▸ DATA EXTRACT:
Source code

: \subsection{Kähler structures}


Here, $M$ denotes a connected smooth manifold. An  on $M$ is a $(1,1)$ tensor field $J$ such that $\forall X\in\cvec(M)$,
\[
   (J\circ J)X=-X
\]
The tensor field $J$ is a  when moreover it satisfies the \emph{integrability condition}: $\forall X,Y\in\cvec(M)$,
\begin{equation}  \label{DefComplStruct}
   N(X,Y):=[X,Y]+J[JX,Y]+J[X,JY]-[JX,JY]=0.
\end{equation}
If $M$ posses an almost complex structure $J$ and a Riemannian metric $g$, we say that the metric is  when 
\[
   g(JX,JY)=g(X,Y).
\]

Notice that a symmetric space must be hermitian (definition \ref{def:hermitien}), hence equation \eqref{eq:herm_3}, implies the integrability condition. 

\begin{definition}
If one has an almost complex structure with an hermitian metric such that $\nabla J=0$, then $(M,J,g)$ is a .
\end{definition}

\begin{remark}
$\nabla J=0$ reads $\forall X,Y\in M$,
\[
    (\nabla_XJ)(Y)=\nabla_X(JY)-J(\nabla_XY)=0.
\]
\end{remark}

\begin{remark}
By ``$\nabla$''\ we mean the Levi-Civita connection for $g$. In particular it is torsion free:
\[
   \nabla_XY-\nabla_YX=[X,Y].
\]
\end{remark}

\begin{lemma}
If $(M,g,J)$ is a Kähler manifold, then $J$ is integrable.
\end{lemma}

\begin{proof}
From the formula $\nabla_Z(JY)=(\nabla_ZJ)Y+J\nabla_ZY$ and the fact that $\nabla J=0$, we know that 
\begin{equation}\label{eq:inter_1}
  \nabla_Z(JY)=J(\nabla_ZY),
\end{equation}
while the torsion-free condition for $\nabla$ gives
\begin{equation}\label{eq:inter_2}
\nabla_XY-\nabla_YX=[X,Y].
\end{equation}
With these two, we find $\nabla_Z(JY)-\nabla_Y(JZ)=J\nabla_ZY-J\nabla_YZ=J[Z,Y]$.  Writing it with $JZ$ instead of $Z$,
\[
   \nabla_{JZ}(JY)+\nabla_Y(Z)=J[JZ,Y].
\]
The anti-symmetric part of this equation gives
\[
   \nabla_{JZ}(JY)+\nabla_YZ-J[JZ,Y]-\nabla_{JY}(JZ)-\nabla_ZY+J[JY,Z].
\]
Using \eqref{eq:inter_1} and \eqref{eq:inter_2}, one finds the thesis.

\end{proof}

▸ AIM OF THE EXERCISE:
Identify each line of the material where the word "equation" shows up, and copy it.

▸ RESPONSE TO THE TASK:
\begin{equation}  \label{DefComplStruct}
\end{equation}
Notice that a symmetric space must be hermitian (definition \ref{def:hermitien}), hence equation \eqref{eq:herm_3}, implies the integrability condition. 
\begin{equation}\label{eq:inter_1}
\end{equation}
\begin{equation}\label{eq:inter_2}
\end{equation}
The anti-symmetric part of this equation gives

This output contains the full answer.